Exercise description:
Lines of the listing that contain "effective" need to be copied.

- Opening Delimiter -

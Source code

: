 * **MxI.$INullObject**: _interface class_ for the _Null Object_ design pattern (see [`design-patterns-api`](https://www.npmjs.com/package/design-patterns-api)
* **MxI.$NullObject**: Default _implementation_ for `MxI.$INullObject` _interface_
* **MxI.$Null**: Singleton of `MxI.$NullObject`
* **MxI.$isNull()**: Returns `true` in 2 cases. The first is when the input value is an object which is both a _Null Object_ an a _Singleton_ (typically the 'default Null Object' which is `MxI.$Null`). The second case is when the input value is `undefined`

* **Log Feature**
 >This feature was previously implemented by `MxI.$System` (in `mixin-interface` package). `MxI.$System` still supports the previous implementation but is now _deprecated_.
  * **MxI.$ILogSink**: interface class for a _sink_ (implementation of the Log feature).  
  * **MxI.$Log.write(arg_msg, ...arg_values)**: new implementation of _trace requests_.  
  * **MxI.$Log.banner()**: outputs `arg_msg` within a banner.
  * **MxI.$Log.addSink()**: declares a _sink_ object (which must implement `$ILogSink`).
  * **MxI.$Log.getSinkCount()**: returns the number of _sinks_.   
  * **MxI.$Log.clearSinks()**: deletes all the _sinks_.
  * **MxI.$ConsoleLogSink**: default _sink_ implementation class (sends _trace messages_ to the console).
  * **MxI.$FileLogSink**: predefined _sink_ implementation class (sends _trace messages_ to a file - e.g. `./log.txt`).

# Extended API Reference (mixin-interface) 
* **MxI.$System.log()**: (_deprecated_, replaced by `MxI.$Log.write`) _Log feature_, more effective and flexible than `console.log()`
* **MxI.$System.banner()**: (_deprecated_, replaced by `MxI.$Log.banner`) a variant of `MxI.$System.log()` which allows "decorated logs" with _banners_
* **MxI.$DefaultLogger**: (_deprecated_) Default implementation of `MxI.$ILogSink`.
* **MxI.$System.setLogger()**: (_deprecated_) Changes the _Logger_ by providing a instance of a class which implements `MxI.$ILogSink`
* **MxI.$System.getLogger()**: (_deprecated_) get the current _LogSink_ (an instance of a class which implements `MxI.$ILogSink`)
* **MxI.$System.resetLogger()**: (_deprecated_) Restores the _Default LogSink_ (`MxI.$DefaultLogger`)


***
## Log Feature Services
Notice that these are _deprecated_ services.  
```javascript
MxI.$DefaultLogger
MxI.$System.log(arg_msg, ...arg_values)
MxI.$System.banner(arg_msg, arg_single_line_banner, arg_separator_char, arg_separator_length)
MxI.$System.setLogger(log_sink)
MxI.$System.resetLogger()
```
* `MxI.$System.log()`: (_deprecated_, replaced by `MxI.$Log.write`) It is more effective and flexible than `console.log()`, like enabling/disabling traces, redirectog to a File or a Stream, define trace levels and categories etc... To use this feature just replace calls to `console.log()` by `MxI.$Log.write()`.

- Closing Delimiter -

Expected answer:
* **MxI.$System.log()**: (_deprecated_, replaced by `MxI.$Log.write`) _Log feature_, more effective and flexible than `console.log()`
* `MxI.$System.log()`: (_deprecated_, replaced by `MxI.$Log.write`) It is more effective and flexible than `console.log()`, like enabling/disabling traces, redirectog to a File or a Stream, define trace levels and categories etc... To use this feature just replace calls to `console.log()` by `MxI.$Log.write()`.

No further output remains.